It should be noted that optics is also used directly in computing, although the focus is on connecting components of computers, communication or more fundamental systems that have some optical functions or elements that enable optical pattern recognition, etc. The developed components such as optical logic gates, optical switches and spatial light modulators created a good starting basis for the eventual design of optical computers. Photonics is a new and promising tool for the next generation of computing hardware, and advances in digital computers are allowing us to design, simulate and build a new class of photonic devices and systems with unique tasks [95].

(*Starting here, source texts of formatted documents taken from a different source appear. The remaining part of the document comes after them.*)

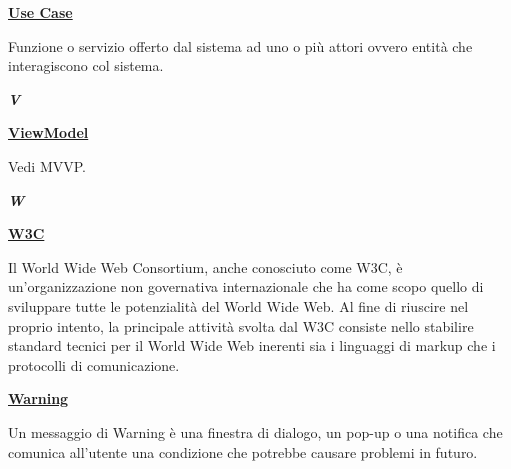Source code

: \bigskip
\begin{addmargin}[0em]{0em}
	\textbf{\underline{Use Case}} 
\end{addmargin}

\medskip
\begin{addmargin}[5em]{1em}
Funzione o servizio offerto dal sistema ad uno o più attori ovvero entità che interagiscono col sistema.
\end{addmargin}	

\newpage

\cleardoublepage
{}
{}
\noindent\hrulefill\hspace{4mm}\textbf{\textsl{\Huge{V}}}\hspace{4mm}\hrulefill
\vspace*{2\bigskipamount}

\begin{addmargin}[0em]{0em}
	\textbf{\underline{ViewModel}}
\end{addmargin}

\medskip
\begin{addmargin}[5em]{1em}
Vedi MVVP.
\end{addmargin}

\cleardoublepage
{}
{}
\noindent\hrulefill\hspace{4mm}\textbf{\textsl{\Huge{W}}}\hspace{4mm}\hrulefill
\vspace*{2\bigskipamount}

\begin{addmargin}[0em]{0em}
	\textbf{\underline{W3C}}
\end{addmargin}

\medskip
\begin{addmargin}[5em]{1em}
Il World Wide Web Consortium, anche conosciuto come W3C, è un'organizzazione non governativa internazionale che ha come scopo quello di sviluppare tutte le potenzialità del World Wide Web. Al fine di riuscire nel proprio intento, la principale attività svolta dal W3C consiste nello stabilire standard tecnici per il World Wide Web inerenti sia i linguaggi di markup che i protocolli di comunicazione.
\end{addmargin}

\bigskip
\begin{addmargin}[0em]{0em}
	\textbf{\underline{Warning}}
\end{addmargin} 

\medskip
\begin{addmargin}[5em]{1em}
Un messaggio di Warning è una finestra di dialogo, un pop-up o una notifica che comunica all'utente una condizione che potrebbe causare problemi in futuro.
\end{addmargin}
	
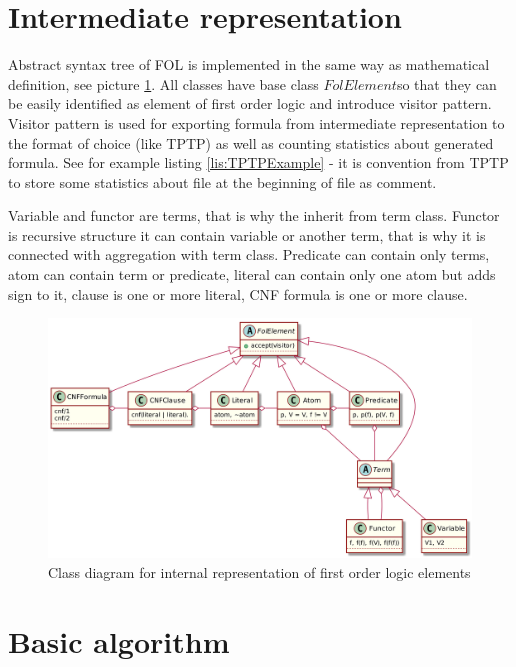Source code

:\section{Intermediate representation}

Abstract syntax tree of \gls{FOL} is implemented in the same way as mathematical definition, see picture \ref{pic:fol_elements_class_diagram}. All classes have base class $FolElement$so that they can be easily identified as element of first order logic and introduce visitor pattern. Visitor pattern is used for exporting formula from intermediate representation to the format of choice (like \gls{TPTP}) as well as counting statistics about generated formula. See for example listing \ref{lis:TPTPExample} - it is convention from TPTP to store some statistics about file at the beginning of file as comment.

Variable and functor are terms, that is why the inherit from term class. Functor is recursive structure it can contain variable or another term, that is why it is connected with aggregation with term class. Predicate can contain only terms, atom can contain term or predicate, literal can contain only one atom but adds sign to it, clause is one or more literal, CNF formula is one or more clause.

\begin{figure}[h]
\begin{centering}
  \includegraphics[width=\textwidth]{logic-formula-generator/fol/cnf_fol_elements.png}
  \caption{Class diagram for internal representation of first order logic elements}
  \label{pic:fol_elements_class_diagram}
\end{centering}
\end{figure}
\section{Basic algorithm}

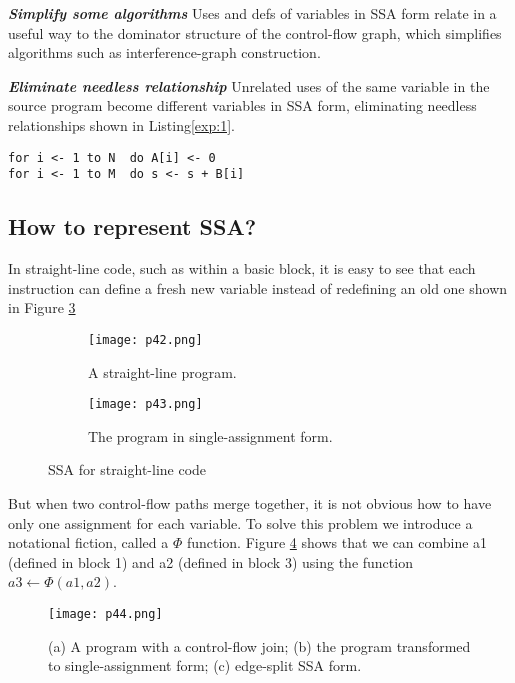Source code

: \textbf{ \large \textit{Simplify some algorithms}} Uses and defs of variables in SSA form relate in a useful way to the dominator structure of the control-flow graph, which simplifies algorithms such as interference-graph construction.


\textbf{ \large \textit{Eliminate needless relationship}} Unrelated uses of the same variable in the source program become different variables in SSA form, eliminating needless relationships shown in Listing\ref{exp:1}.

\begin{lstlisting}[label={exp:1},caption={No reason why both loops should be forced to use same register to hold index
	register. SSA renames second i to a new temporary which may lead to better register
	allocation/optimization.}]
for i <- 1 to N  do A[i] <- 0
for i <- 1 to M  do s <- s + B[i]
\end{lstlisting}


\subsection{How to represent SSA?}

In straight-line code, such as within a basic block, it is easy to see that each instruction can define a fresh new 
variable instead of redefining an old one shown in Figure \ref{fig:p42-43}


\begin{figure}[htb]
	\centering
	\begin{subfigure}{0.2\textwidth}
		\centering
		\texttt{[image: p42.png]}
		\caption{A straight-line program.}
		\label{fig:p42}
	\end{subfigure}
	\begin{subfigure}{0.25\textwidth}
		\centering
		\texttt{[image: p43.png]}
		\caption{The program in single-assignment form.}
		\label{fig:p43}
	\end{subfigure}
	\caption{SSA for straight-line code}
	\label{fig:p42-43}
\end{figure}


But when two control-flow paths merge together, it is not obvious how to have only one assignment for each variable. To solve this problem we introduce a notational fiction, called a $\Phi$ function. Figure \ref{fig:p44} shows that we can combine a1 (defined in block 1) and a2 (defined in block 3) using the function $a3 \leftarrow \Phi(a1, a2)$.


\begin{figure}[H]
	\centering
	\texttt{[image: p44.png]}
	\caption{(a) A program with a control-flow join; (b) the program transformed to single-assignment form; (c) edge-split SSA form.}
	\label{fig:p44}
\end{figure}


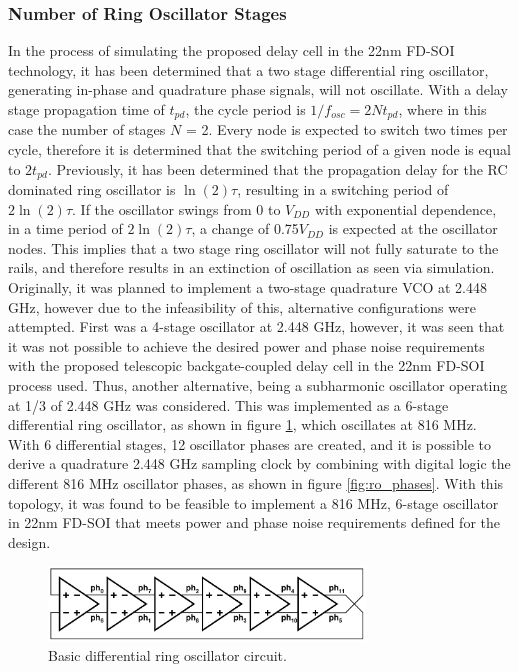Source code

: 	\subsubsection{Number of Ring Oscillator Stages}\label{sec:num_stages}
	In the process of simulating the proposed delay cell in the 22nm FD-SOI technology, it has been determined that a two stage differential ring oscillator, generating in-phase and quadrature phase signals, will not oscillate. With a delay stage propagation time of $t_{pd}$, the cycle period is $1/f_{osc} = 2Nt_{pd}$, where in this case the number of stages $N$ = 2. Every node is expected to switch two times per cycle, therefore it is determined that the switching period of a given node is equal to $2t_{pd}$. Previously, it has been determined that the propagation delay for the RC dominated ring oscillator is $\ln(2)\tau$, resulting in a switching period of $2\ln(2)\tau$. If the oscillator swings from 0 to $V_{DD}$ with exponential dependence, in a time period of $2\ln(2)\tau$, a change of 0.75$V_{DD}$ is expected at the oscillator nodes. This implies that a two stage ring oscillator will not fully saturate to the rails, and therefore results in an extinction of oscillation as seen via simulation. Originally, it was planned to implement a two-stage quadrature VCO at 2.448 GHz, however due to the infeasibility of this, alternative configurations were attempted. First was a 4-stage oscillator at 2.448 GHz, however, it was seen that it was not possible to achieve the desired power and phase noise requirements with the proposed telescopic backgate-coupled delay cell in the 22nm FD-SOI process used. Thus, another alternative, being a subharmonic oscillator operating at 1/3 of 2.448 GHz was considered. This was implemented as a 6-stage differential ring oscillator, as shown in figure \ref{fig:basic_6stg_ro}, which oscillates at 816 MHz. With 6 differential stages, 12 oscillator phases are created, and it is possible to derive a quadrature 2.448 GHz sampling clock by combining with digital logic the different 816 MHz oscillator phases, as shown in figure \ref{fig:ro_phases}. With this topology, it was found to be feasible to implement a 816 MHz, 6-stage oscillator in 22nm FD-SOI that meets power and phase noise requirements defined for the design.


			\begin{figure}[htb!]
			        \centering
			        \includegraphics[width=0.75\textwidth, angle=0]{./figs/design/ro_6st_simple}
			    \caption{Basic differential ring oscillator circuit.}
			    \label{fig:basic_6stg_ro}
			\end{figure}



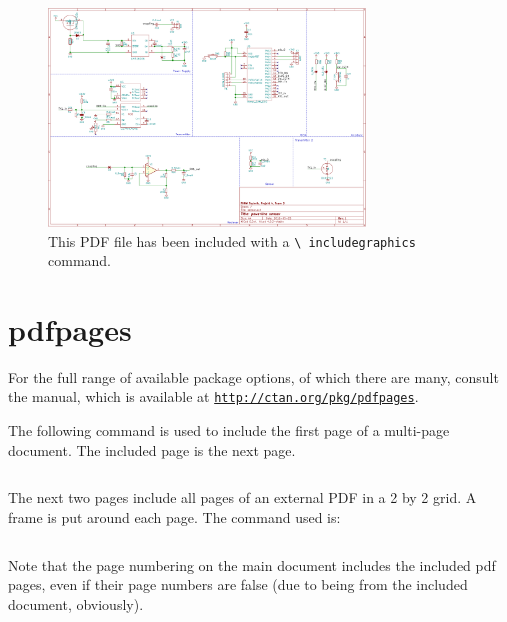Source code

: \documentclass[a4paper,oneside]{article}
\newcommand\code[1]{\texttt{#1}}
\begin{document}
\begin{figure}[h!]
    \centering
    \includegraphics[width=0.75\textwidth]{includes/a4.pdf}
    \caption{%
        This  PDF   file  has   been  included  with   a  \code{\textbackslash
        includegraphics} command.}
    \label{fig:includegraphics}
\end{figure}


\clearpage
\section{pdfpages}
\label{sec:pdfpages}

For   the    full   range   of    available   package   options,    of   which
there   are    many,   consult   the    manual,   which   is    available   at
\href{http://ctan.org/pkg/pdfpages}{\nolinkurl{http://ctan.org/pkg/pdfpages}}.

The  following command  is used  to  include the  first page  of a  multi-page
document.  The included page is the next page.

\begin{verbatim}

\end{verbatim}



The next two pages  include  all pages of an external PDF in  a 2 by 2 grid. A
frame is put around each page. The command used is:

\begin{verbatim}

\end{verbatim}

Note that  the page numbering on  the main document includes  the included pdf
pages, even if  their page numbers are  false (due to being  from the included
document, obviously).
\end{document}
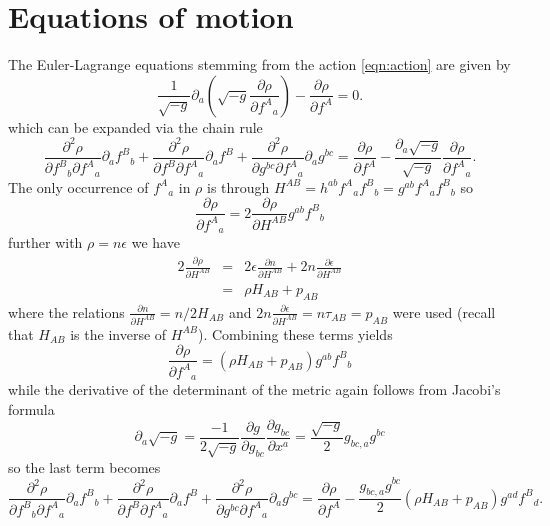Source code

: \section{Equations of motion}
The Euler-Lagrange equations stemming from the action \eqref{eqn:action} are given by
\begin{equation}
\frac{1}{\sqrt{-g}}\partial_a \left(\sqrt{-g}\frac{\partial \rho}{\partial f^A{}_a}\right) - \frac{\partial \rho}{\partial f^A} = 0.
\end{equation}
which can be expanded via the chain rule
\begin{equation}
\frac{\partial^2 \rho}{\partial f^B{}_b \partial f^A{}_a} \partial_a f^B{}_b + \frac{\partial^2 \rho}{\partial f^B \partial f^A{}_a} \partial_a f^B + \frac{\partial^2 \rho}{\partial g^{bc} \partial f^A{}_a } \partial_a g^{bc} = \frac{\partial \rho}{\partial f^A} - \frac{\partial_a \sqrt{-g}}{\sqrt{-g}}\frac{\partial \rho}{\partial f^A{}_a}.
\end{equation}
The only occurrence of $f^A{}_a$ in $\rho$ is through $H^{AB}=h^{ab}f^{A}{}_af^{B}{}_b=g^{ab}f^{A}{}_af^{B}{}_b$ so
\begin{equation}
\frac{\partial \rho}{\partial f^A{}_a} = 2\frac{\partial\rho}{\partial H^{AB}}g^{ab}f^{B}{}_b
\end{equation}
further with $\rho = n\epsilon$ we have
\begin{eqnarray}
2\frac{\partial \rho}{\partial H^{AB}} & = & 2\epsilon\frac{\partial n}{\partial H^{AB}} + 2n\frac{\partial \epsilon}{\partial H^{AB}} \\
& = & \rho H_{AB} + p_{AB}
\end{eqnarray}
where the relations $\frac{\partial n}{\partial H^{AB}} = n/2H_{AB}$ and $2n\frac{\partial \epsilon}{\partial H^{AB}} = n\tau_{AB} = p_{AB}$ were used (recall that $H_{AB}$ is the inverse of $H^{AB}$). Combining these terms yields
\begin{equation}
\frac{\partial \rho}{\partial f^A{}_a} = \left( \rho H_{AB} + p_{AB} \right)g^{ab}f^{B}{}_b
\end{equation}
while the derivative of the determinant of the metric again follows from Jacobi's formula
\begin{equation}
\partial_a \sqrt{-g} = \frac{-1}{2\sqrt{-g}} \frac{\partial g}{\partial g_{bc}}\frac{\partial g_{bc}}{\partial x^a} = \frac{\sqrt{-g}}{2}g_{bc,a}g^{bc}
\end{equation}
so the last term becomes
\begin{equation}
\frac{\partial^2 \rho}{\partial f^B{}_b \partial f^A{}_a} \partial_a f^B{}_b + \frac{\partial^2 \rho}{\partial f^B \partial f^A{}_a} \partial_a f^B + \frac{\partial^2 \rho}{\partial g^{bc} \partial f^A{}_a } \partial_a g^{bc} = \frac{\partial \rho}{\partial f^A} - \frac{g_{bc,a}g^{bc}}{2}\left( \rho H_{AB} + p_{AB} \right)g^{ad}f^{B}{}_d.
\end{equation}
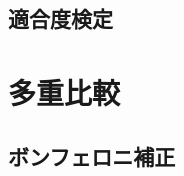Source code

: \subsection{適合度検定}

\section{多重比較}
\label{sec:stat-multiple-comparison}



\subsection{ボンフェロニ補正}

\begin{chaptersummary}
\end{chaptersummary}
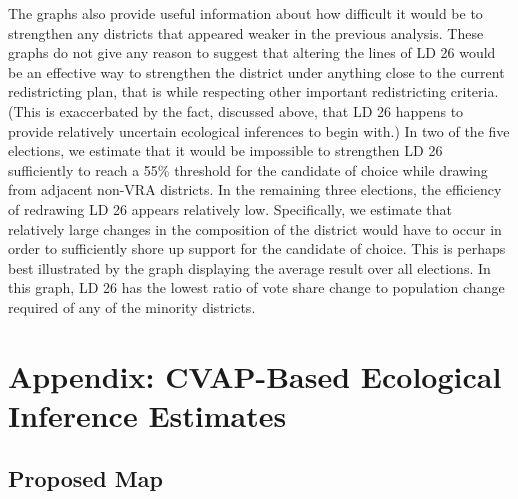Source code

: \documentclass[12pt]{article}
\begin{document}
The graphs also provide useful information about how difficult it
would be to strengthen any districts that appeared weaker in the
previous analysis. These graphs do not give any reason to suggest that
altering the lines of LD 26 would be an effective way to strengthen
the district under anything close to the current redistricting plan,
that is while respecting other important redistricting criteria.
(This is exaccerbated by the fact, discussed above, that LD 26 happens
to provide relatively uncertain ecological inferences to begin with.)
In two of the five elections, we estimate that it would be impossible
to strengthen LD 26 sufficiently to reach a 55\% threshold for the
candidate of choice while drawing from adjacent non-VRA districts. In
the remaining three elections, the efficiency of redrawing LD 26
appears relatively low.  Specifically, we estimate that relatively
large changes in the composition of the district would have to occur
in order to sufficiently shore up support for the candidate of choice.
This is perhaps best illustrated by the graph displaying the average
result over all elections. In this graph, LD 26 has the lowest ratio
of vote share change to population change required of any of the
minority districts.

\clearpage
\appendix

\section{Appendix: CVAP-Based Ecological Inference Estimates}
\subsection{Proposed Map}
\end{document}

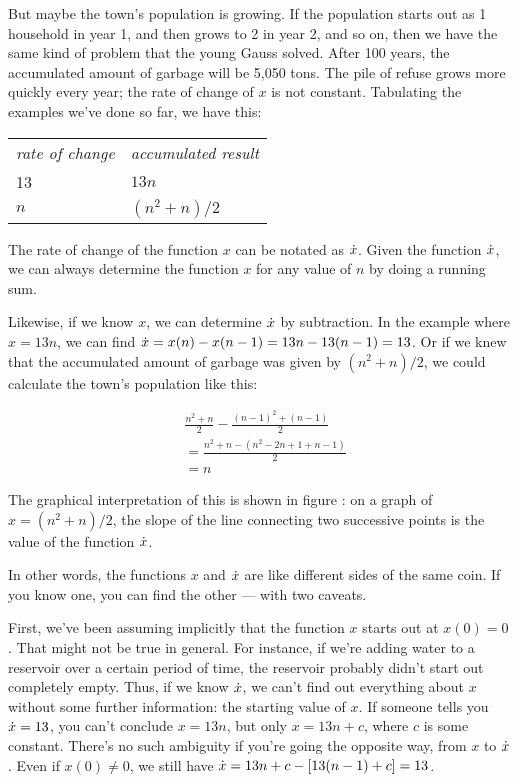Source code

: But maybe the town's population is growing. If the population starts out
as 1 household in year 1, and then grows to 2 in year 2, and so on, then
we have the same kind of problem that the young Gauss solved. After 100
years, the accumulated amount of garbage will be 5,050 tons. The pile of
refuse grows more quickly every year; the rate of change of $x$ is not
constant. Tabulating the examples we've done so far, we have this:

\noindent\begin{tabular}{p{23mm}p{23mm}}
\emph{rate of change} & \emph{accumulated result} \\
13             & $13n$ \\
$n$            & $(n^2+n)/2$
\end{tabular}


The rate of change of the function $x$ can be notated as $\dot{x}$.
Given the function $\dot{x}$, we can always determine the function $x$
for any value of $n$ by doing a running sum.

Likewise, if we know
$x$, we can determine $\dot{x}$ by subtraction. In the example
where $x=13n$, we can find $\dot{x}=x(n)-x(n-1)=13n-13(n-1)=13$.
Or if we knew that the accumulated amount of garbage was given by
$(n^2+n)/2$, we could calculate the town's population like
this:

\begin{align*}
  & \frac{n^2+n}{2} - \frac{(n-1)^2+(n-1)}{2}\\
   &= \frac{n^2+n-\left(n^2-2n+1+n-1\right)}{2} \\
   &= n
\end{align*}



The graphical interpretation of this is shown in figure
: on a graph of $x=(n^2+n)/2$, the slope of the line connecting two successive points is the value of the function $\dot{x}$.

In other words, the functions $x$ and $\dot{x}$ are like different
sides of the same coin. If you know one, you can find the other
--- with two caveats.

First, we've been assuming implicitly
that the function $x$ starts out at $x(0)=0$. That might not be
true in general. For instance, if we're adding water to a reservoir
over a certain period of time, the reservoir probably didn't start
out completely empty. Thus, if we know $\dot{x}$, we can't
find out everything about $x$ without some further information:
the starting value of $x$. If someone tells you $\dot{x}=13$,
you can't conclude $x=13n$, but only $x=13n+c$, where $c$ is
some constant. There's no such ambiguity if you're going the
opposite way, from $x$ to $\dot{x}$. Even if $x(0)\ne 0$, we
still have $\dot{x}=13n+c-[13(n-1)+c]=13$.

The approach to the creation of computer optics elements is described in detail in [96]. An optical element that reflects or transmits irradiation is characterised by an amplitude-phase reflection or transmission function. This function is determined by the conditions of the wavefield conversion problem to be solved. For the simplest cases, its analytical expression can be known, e.g., the phase function of a spherical, parabolic or cylindrical lens. However, in more complex cases, computer calculations are needed to determine this characteristic of the optical element. In this case, a computer can be used to perform numerical calculations in order to solve both the explicit problems of determining the amplitude-phase function of the optical element being created and the inverse problems. Figure 3 shows the scheme of the focusing of a laser beam where the final geometry is represented on a plane with the complex amplitude F0 on the section |x| ≤ d with a focal distance z = f [96]. The aperture of the optical element G is restricted by the curves v = g1 (u) and v = g2 (u) and by straight line segments u = a and u = b. The function µ (x, ε) that characterises the distribution of energy in the ε-vicinity of the focusing section is represented on the right [96].
In addition to digital holography [97], the digital processing of images or fields in optical systems [98,99,100], the creation of optical elements for the analysis and shaping of the beam mode composition [101], the main areas of computer optics include the creation of wavefront correctors and spatial filters for optical systems, as well as solving inverse problems of diffraction theory and creating beam shaping devices based on the obtained results [102].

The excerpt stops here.